DUBLIN — Nearly 50 of the area’s community leaders gathered at Bladen Community College on Tuesday for another meeting of the Opioid Task Force, but the usual updates and planning for continued action to stem the drug abuse crisis was upstaged by a personal story — and the call for more.
Chrysta Carroll, a staff writer for the Bladen Journal, recounted her story (“Trading sex for pills,” Nov. 17. 2017) that was part of a series about an Elizabethtown mother who watched her daughter slip into drug addiction after a car accident — and saw the subsequent predatory “swooping in like a vulture” by someone looking for an easy sex target.
As the crowd in the BCC auditorium became hushed to a point where only the discreet whoosh of air exiting the air vents and Carroll’s emotion-laden voice could be heard, she told of how prostitution played a growing part in the woman’s daughter.
“First, there was the promise of a rental house at no charge,” Carroll said. “But, of course, there was a charge — it started with what was termed ‘sex shows’ and progressed from there. It just kept getting worse.”
For the young woman who had lost her job because of drug addiction and had little else positive to build her future on, getting out from under the control of someone who provided a place to live and money to feed the addiction to pain killers seemed impossible. The sex simply became a means to an end.
“Everyone in Bladen County knew it was going on … everyone,” Carroll said she was told. “But nobody wanted to do anything — and there are others, too.”

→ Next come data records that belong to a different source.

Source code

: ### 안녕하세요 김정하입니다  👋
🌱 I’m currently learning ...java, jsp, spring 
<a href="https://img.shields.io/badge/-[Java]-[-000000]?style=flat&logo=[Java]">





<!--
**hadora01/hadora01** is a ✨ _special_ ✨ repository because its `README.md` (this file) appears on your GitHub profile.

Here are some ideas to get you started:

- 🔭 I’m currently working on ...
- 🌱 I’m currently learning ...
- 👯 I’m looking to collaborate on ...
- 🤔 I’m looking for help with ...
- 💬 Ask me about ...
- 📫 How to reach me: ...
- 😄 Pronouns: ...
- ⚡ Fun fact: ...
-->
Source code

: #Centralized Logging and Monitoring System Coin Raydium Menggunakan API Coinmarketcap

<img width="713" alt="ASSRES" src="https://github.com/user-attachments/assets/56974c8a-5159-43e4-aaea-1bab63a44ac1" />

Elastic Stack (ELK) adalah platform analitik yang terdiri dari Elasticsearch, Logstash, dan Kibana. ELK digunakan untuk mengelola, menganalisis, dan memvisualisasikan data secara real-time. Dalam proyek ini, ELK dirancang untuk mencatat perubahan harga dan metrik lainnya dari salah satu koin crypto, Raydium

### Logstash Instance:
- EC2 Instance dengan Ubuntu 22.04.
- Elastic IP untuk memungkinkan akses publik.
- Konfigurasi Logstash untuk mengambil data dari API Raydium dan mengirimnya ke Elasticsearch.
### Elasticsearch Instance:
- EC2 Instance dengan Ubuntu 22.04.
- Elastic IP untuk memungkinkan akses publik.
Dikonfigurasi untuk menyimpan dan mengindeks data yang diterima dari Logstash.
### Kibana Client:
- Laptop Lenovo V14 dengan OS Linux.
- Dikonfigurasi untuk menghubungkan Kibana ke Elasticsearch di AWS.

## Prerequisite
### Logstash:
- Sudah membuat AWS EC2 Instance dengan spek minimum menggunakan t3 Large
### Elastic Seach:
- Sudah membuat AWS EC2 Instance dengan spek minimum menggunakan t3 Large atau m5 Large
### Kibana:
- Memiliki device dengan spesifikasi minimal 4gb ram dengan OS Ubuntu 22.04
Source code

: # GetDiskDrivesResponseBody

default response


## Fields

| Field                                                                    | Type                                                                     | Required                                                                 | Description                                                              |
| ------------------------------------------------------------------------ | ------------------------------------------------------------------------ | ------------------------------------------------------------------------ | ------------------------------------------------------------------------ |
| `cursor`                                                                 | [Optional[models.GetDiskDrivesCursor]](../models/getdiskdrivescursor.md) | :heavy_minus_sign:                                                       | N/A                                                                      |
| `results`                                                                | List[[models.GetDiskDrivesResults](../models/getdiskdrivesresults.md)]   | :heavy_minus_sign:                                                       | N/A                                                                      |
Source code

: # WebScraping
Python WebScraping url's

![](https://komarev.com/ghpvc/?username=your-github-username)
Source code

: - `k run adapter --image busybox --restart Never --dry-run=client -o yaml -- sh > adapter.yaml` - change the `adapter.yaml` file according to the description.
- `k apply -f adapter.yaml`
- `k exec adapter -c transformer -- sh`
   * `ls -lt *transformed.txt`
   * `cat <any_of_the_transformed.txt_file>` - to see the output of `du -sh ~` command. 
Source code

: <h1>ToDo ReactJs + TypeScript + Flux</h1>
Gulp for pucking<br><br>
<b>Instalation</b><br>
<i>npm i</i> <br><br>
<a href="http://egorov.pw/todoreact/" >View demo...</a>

Carroll told the group the reason this mother wanted her story told was simple: “She wants someone to take this seriously and put a stop to it.” Carroll also added her own plea: “If we’re going to stop opioid abuse, we have to stop men from being enablers and taking advantage of someone’s weakness.”
David Foster, director of the Bladen Baptist Association, suggested that more personal stories would help the group to continue growing.
“It’s one thing to operate under a kind of administrative group, planning events and talking about solutions,” he said. “But hearing stories about and from people who have and are experiencing this kind of battle would really hit people.
“We need to have these real-life stories to get the public more involved,” Foster added.
Bladen County Sheriff Jim McVicker pointed to the Bladen County Detention Center’s relatively new Jail Diversion Program as a potential source for speakers.
“I think we can get some from that group (to come speak),” he said.
In other news, the group:
— Heard an update from Amy Munn about the Teen Challenge effort to secure a property in Bladen County. She said fundraisers have and will be held, and those behind the program have until May 15 to raise $30,000. She also added that, “what we do here within these four walls has to get outside of these four walls, so we can realize the changes we want to see take place.”
— Heard from County Manager Greg Martin about a grant opportunity through the UNC School of Government and Blue Cross/Blue Shield that would award $20,000 to 10 counties to fight opioid abuse. Bladen County will apply for that grant, which has an April 6 deadline.
— Heard from Richard Allen, a narcotics investigator with the Bladen County Sheriff’s Office, about planned programs in area schools and churches, as well as a potential pill take-back event. He also said literature will be given out during opening day for Elizabethtown Dixie Youth Baseball at Leinwand Park on April 14.
— Was told by Cheryl Harris of Eastpointe that a billboard would be put up in Elizabethtown on Monday to publicize the “Lock Your Meds” campaign. She also spoke about the upcoming Harm Reduction Summit on April 10 at BCC, which will take the place of the next Opioid Task Force meeting.
— Heard from Barry priest, vice president for student services at BCC, who talked about the campus being tobacco free because “we recognize that tobacco and smokeless tobacco can be a gateway drug.”